この年に出た篠弘の歌集『東京人』について書いている。
こういった短歌作品が残っているために、現在が照射されるわけで、やはり貴重なことだと思う。
==============================================================
篠弘の最新歌集『東京人』の「声明をあぐ」という連作は、重要な問題作であろう。平成十八年、日本ペンクラブは「共謀罪」に反対する声明を出した。篠は、その声明文をまとめる仕事に関わっていたらしい(「共謀罪」は現在、廃案になっている)。
・テロ防ぐためと覚しき共謀罪発端からを目つむりて聞く
「共謀罪」は犯罪計画に加わるだけで処罰されるというもの。条文に曖昧さがあり、運用によっては、かつての治安維持法のような危険をはらむと言われている。ただ、地下鉄サリン事件のようなテロが現実に起きている以上、必要性を認める意見もある。
団体の中にもさまざまな考え方の人がいるため、皆が納得するような声明文をつくるのは非常に難しい。多様な意見を反映することで、最初の純粋さは少しずつ変質していくわけである。

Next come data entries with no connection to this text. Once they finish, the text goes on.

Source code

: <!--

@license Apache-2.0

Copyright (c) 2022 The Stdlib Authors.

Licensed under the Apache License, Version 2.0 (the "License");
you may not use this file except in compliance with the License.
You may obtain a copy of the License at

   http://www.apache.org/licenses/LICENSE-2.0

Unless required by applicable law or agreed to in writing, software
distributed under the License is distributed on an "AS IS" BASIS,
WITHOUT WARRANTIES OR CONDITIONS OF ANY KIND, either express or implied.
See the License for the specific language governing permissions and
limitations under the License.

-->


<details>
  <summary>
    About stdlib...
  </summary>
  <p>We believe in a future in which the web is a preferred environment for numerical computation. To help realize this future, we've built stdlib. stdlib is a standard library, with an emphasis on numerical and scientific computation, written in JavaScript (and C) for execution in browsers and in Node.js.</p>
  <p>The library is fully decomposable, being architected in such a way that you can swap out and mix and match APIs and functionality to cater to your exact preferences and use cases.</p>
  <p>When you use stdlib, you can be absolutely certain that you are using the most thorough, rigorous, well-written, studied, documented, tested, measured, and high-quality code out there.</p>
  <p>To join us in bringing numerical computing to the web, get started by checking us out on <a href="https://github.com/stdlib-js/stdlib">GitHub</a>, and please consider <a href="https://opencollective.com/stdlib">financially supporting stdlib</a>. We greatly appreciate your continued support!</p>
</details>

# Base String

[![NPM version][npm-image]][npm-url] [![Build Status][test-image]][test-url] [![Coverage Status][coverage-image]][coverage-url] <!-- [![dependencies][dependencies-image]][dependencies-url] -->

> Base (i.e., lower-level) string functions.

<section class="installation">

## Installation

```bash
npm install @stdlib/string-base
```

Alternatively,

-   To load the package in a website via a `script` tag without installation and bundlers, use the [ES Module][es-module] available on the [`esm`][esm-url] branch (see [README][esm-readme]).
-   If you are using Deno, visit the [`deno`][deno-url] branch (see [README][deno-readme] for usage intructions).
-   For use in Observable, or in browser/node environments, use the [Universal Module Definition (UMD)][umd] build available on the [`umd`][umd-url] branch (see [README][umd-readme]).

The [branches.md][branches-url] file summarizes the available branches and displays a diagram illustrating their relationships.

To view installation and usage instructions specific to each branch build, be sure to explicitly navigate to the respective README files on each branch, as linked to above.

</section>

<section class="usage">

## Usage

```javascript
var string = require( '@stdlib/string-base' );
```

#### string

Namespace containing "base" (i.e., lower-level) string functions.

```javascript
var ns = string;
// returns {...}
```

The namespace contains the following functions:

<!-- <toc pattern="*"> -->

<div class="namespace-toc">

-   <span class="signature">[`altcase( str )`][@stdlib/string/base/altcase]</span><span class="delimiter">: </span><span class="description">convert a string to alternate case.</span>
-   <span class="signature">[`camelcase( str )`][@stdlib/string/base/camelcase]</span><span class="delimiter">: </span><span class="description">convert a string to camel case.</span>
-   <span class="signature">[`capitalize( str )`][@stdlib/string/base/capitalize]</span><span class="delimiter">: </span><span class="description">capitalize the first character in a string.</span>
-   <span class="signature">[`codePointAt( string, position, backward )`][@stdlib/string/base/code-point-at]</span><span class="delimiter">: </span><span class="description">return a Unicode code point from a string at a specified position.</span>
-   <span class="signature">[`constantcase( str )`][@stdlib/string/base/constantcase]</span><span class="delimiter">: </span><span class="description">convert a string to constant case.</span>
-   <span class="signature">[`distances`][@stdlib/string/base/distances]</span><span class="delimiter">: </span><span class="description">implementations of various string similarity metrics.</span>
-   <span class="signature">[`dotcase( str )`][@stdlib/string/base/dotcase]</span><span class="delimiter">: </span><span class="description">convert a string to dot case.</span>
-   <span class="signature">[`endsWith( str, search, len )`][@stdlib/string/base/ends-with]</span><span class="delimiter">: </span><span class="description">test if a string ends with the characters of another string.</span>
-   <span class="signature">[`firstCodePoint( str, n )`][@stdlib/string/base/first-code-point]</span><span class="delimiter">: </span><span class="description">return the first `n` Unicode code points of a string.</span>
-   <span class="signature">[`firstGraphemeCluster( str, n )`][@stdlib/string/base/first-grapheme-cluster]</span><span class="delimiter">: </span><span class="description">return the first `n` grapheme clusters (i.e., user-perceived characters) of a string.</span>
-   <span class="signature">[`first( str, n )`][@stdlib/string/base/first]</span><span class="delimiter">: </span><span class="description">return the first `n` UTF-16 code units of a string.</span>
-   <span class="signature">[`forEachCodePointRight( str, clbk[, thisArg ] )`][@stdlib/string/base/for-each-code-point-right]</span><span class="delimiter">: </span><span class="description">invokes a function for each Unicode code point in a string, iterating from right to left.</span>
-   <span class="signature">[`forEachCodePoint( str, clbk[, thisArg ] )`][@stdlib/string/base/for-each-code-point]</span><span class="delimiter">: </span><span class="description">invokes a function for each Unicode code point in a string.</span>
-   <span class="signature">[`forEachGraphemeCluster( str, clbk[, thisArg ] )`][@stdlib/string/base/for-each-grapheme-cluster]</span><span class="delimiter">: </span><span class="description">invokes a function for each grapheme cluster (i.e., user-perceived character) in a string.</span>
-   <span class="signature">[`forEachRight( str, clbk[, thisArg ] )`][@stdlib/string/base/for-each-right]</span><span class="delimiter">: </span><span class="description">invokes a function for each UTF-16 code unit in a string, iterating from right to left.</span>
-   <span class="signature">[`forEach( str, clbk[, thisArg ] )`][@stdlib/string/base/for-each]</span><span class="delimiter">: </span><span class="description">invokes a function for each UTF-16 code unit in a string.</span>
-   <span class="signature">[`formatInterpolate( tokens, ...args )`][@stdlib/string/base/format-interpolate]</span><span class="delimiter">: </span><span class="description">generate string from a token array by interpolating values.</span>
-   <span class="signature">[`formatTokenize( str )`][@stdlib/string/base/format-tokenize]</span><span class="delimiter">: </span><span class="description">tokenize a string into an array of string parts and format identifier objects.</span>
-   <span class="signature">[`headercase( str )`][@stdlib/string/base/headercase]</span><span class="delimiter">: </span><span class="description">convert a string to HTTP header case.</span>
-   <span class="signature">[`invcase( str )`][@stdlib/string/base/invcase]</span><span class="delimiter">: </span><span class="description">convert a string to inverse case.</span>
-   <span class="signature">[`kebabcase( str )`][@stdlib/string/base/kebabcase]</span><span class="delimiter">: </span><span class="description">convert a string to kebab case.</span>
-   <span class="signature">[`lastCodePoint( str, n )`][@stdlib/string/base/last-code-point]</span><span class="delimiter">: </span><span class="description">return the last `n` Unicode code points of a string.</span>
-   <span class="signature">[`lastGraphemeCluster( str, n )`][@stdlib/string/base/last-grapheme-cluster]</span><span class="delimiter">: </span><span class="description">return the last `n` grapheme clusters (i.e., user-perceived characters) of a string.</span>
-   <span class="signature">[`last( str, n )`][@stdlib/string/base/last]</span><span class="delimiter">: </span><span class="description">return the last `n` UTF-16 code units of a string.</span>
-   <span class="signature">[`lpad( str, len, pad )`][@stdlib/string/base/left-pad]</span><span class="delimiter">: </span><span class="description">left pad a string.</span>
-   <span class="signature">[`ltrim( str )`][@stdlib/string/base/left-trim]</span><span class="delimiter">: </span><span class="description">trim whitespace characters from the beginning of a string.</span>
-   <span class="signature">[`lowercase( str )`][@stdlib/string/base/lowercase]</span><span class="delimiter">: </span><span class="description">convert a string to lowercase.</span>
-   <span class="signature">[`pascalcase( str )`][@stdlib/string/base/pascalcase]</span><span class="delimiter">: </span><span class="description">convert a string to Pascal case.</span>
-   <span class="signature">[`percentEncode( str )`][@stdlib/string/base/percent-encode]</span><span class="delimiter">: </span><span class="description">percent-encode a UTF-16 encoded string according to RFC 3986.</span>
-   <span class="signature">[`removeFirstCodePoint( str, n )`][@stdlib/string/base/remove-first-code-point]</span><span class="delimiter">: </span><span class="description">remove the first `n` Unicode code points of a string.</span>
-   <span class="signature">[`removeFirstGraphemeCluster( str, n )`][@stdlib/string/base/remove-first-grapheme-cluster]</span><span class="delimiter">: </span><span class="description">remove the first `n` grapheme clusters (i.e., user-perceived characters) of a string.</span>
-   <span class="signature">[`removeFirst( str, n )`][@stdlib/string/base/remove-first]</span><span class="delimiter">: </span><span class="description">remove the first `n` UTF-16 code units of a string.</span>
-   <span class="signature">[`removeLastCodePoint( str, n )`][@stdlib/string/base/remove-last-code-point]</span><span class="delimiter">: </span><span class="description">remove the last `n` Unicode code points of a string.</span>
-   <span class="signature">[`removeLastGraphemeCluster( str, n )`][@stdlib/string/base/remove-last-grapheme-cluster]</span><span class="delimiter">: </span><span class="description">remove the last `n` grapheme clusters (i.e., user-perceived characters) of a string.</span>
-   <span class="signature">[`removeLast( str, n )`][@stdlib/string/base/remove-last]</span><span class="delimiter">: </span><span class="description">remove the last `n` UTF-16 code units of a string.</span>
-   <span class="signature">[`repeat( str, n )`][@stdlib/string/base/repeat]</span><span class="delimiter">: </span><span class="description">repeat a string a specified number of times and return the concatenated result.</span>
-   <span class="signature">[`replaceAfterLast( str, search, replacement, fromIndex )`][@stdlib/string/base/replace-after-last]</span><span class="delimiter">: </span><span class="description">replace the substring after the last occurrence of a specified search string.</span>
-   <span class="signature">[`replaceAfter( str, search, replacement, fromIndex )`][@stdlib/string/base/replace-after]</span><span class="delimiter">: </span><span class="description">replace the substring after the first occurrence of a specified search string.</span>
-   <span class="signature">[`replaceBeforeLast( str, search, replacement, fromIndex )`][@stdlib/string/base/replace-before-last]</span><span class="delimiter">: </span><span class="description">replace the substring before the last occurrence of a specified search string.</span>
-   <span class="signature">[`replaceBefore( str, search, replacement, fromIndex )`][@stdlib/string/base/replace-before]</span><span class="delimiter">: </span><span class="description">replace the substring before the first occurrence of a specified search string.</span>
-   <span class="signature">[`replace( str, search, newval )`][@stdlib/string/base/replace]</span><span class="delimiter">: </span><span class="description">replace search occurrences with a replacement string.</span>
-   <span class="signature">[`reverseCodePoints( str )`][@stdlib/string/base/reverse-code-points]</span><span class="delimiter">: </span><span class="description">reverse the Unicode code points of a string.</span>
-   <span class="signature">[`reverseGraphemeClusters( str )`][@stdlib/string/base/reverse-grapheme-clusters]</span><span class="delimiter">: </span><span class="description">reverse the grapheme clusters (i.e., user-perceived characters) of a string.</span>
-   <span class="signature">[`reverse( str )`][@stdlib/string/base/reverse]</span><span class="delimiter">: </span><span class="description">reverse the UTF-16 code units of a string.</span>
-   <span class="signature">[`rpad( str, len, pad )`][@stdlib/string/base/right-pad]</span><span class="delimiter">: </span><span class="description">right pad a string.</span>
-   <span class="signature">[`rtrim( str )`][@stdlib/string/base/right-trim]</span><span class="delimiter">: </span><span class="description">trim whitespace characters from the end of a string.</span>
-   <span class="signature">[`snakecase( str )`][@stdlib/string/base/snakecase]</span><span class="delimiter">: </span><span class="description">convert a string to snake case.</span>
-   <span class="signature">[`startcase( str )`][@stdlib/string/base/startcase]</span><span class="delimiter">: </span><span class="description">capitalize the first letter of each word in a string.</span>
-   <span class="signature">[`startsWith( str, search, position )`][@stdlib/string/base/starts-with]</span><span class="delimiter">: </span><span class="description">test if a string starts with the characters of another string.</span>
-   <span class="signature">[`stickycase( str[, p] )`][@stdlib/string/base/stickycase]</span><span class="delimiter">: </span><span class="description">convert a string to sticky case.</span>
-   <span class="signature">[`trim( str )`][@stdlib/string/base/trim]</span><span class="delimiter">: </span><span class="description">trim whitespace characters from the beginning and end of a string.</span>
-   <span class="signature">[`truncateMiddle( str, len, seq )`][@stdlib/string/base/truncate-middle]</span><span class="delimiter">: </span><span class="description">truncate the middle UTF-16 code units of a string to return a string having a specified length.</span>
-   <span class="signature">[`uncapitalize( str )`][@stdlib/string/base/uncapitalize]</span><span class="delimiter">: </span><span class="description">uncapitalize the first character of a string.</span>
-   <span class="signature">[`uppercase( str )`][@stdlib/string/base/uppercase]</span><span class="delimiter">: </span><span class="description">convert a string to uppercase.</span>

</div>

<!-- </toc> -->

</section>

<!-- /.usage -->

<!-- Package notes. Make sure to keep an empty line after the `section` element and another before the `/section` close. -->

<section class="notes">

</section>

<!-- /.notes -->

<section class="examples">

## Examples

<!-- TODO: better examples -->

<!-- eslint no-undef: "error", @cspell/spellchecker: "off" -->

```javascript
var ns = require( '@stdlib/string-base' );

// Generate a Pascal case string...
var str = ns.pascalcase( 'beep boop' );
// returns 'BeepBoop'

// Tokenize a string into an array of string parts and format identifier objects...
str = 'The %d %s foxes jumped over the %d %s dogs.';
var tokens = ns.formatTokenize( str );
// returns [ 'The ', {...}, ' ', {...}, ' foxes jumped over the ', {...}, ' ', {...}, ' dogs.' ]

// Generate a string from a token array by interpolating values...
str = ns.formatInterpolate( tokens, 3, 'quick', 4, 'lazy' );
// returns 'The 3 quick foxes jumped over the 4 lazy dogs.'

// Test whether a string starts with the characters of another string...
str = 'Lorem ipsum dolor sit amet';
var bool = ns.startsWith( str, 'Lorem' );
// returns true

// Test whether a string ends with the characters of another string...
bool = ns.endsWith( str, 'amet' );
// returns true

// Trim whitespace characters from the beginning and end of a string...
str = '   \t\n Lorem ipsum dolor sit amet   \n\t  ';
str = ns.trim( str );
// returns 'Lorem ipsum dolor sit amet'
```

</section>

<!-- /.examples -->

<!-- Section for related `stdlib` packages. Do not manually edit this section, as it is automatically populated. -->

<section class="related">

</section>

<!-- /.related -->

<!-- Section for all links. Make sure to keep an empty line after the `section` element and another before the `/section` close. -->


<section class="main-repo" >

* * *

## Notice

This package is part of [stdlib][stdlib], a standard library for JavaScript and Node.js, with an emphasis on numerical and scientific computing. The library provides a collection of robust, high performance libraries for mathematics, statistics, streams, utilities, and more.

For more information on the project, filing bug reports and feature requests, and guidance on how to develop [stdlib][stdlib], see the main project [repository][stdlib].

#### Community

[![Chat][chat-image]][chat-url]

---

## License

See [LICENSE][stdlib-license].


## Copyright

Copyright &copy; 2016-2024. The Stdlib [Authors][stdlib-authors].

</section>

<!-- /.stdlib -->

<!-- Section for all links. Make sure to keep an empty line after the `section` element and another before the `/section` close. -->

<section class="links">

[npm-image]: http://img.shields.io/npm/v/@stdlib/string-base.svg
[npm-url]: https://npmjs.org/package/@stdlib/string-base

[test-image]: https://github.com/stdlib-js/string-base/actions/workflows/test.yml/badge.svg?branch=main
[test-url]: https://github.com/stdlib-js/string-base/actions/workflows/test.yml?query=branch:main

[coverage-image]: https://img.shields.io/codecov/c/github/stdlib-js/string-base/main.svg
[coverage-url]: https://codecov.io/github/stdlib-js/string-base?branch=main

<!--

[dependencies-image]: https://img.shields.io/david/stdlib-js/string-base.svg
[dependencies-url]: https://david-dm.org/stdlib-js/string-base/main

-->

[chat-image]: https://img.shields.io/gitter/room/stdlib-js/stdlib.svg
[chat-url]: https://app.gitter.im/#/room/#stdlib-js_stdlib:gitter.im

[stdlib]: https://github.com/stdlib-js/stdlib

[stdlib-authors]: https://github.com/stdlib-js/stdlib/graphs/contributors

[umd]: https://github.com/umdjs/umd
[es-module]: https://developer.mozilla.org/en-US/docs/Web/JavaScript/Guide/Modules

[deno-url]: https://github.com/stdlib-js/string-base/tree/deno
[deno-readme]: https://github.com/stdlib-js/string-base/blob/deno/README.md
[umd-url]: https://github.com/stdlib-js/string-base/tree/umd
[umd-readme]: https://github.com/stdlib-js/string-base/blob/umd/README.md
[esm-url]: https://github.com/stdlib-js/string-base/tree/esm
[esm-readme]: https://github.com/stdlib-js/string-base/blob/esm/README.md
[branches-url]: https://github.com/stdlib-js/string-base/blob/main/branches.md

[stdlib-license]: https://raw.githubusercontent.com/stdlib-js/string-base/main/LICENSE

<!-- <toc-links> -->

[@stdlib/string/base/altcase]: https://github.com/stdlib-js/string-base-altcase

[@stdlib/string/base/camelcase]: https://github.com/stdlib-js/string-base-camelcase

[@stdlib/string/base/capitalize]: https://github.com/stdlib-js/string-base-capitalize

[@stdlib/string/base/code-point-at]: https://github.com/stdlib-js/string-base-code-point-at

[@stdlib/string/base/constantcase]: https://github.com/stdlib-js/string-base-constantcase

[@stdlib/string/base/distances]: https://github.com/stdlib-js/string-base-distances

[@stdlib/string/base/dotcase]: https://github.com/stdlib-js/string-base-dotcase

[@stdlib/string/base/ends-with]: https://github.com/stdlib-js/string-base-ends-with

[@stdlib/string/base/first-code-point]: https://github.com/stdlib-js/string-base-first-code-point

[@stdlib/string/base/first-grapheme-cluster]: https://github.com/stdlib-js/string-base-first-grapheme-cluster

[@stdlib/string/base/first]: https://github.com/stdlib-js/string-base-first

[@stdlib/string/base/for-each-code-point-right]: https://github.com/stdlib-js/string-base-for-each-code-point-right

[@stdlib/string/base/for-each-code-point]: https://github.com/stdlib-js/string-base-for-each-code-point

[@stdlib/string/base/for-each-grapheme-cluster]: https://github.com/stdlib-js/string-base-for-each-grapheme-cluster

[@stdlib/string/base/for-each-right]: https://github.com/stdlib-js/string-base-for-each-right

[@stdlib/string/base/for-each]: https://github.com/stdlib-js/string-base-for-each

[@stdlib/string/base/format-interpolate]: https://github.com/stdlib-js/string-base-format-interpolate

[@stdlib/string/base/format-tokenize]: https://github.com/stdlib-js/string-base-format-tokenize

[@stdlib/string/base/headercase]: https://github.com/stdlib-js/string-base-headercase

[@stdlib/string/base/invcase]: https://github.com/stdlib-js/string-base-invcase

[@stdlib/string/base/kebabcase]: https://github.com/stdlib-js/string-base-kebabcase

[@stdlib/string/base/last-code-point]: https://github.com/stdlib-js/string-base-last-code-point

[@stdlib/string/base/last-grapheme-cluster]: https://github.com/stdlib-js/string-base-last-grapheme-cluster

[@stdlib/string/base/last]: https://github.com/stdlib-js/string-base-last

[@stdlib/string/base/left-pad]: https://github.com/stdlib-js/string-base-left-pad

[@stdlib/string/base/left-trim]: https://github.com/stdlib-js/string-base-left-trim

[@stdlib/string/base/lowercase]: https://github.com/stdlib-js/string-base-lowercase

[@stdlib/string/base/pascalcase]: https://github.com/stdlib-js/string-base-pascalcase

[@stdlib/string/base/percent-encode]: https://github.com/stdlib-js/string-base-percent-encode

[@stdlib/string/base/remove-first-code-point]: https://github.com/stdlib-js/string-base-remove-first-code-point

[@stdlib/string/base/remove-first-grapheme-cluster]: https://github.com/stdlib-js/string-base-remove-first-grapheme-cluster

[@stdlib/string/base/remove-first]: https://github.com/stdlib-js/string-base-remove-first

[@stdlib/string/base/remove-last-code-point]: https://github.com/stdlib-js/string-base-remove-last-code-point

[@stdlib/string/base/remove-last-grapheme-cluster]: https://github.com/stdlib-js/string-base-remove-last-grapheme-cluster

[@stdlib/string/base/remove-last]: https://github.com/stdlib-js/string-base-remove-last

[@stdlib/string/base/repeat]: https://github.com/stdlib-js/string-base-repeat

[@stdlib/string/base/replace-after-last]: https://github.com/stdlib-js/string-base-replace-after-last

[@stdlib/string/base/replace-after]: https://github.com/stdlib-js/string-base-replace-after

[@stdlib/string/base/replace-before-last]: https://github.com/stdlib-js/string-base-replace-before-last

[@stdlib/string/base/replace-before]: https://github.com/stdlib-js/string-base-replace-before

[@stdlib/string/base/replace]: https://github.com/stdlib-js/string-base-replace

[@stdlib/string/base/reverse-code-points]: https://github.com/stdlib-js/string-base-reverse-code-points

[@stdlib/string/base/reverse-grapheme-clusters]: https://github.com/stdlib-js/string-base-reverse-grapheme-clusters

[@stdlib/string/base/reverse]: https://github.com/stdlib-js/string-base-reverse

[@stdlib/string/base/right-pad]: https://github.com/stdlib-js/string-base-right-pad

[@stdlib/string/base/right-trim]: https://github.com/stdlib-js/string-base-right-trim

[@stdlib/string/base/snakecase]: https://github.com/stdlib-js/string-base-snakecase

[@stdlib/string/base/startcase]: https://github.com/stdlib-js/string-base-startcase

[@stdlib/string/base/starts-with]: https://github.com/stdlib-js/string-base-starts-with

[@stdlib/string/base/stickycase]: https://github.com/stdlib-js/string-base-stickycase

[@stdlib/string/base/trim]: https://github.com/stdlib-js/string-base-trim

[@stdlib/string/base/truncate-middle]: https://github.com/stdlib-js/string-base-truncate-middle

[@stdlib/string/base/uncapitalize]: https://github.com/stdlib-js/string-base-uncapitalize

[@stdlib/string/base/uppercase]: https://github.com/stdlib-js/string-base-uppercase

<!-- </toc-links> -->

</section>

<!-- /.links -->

・提案に補足がありてみづみづしかる截り口は見えなくなりつ
・代案を諮らむとするひとときを頻脈ながくそよぎてをりぬ
・方針が出されしのちに蒸しかへす若きひとりを遮らずゐる
こうした歌には、政治について論議する難しさや緊迫感がくっきりとあらわれていて、印象的であった。一首目の「みづみづしかる截り口」は象徴的な表現だが、ストレートな主張が失われていく無念さがよくあらわれている。二首目は、「頻脈」という身体表現が、会議中のはりつめた空気をリアルに伝えている。
・党員をかかへし編集部の長(おさ)として事典の偏向を怖れし日あり
こうした回想を挟んでいるのも誠実であろう。べつに共産党を否定するのではないが、その主張に引きずられると、事典の信頼性が低くなってしまう。バランスを取らなければならない立場というものはあり、一方向へどんどん突き進むより、もっと苦しいことがある。その心理が短歌に詠まれることは少ない。その確執や揺らぎがとらえられているところに、篠の歌の価値があると私は感じている。
・声明を出したるのちにこれ以上政治への参与を否(いな)む人あり
政治に対して文学はどう関わっていくべきか。篠はおそらく「参与」すべきという意見だろうが、一定の距離をもつべきだと考える人もいる。この一首で、作者は何も感想を述べていないが、意志を一つにまとめることのできない、深い孤独感が滲み出しているようである。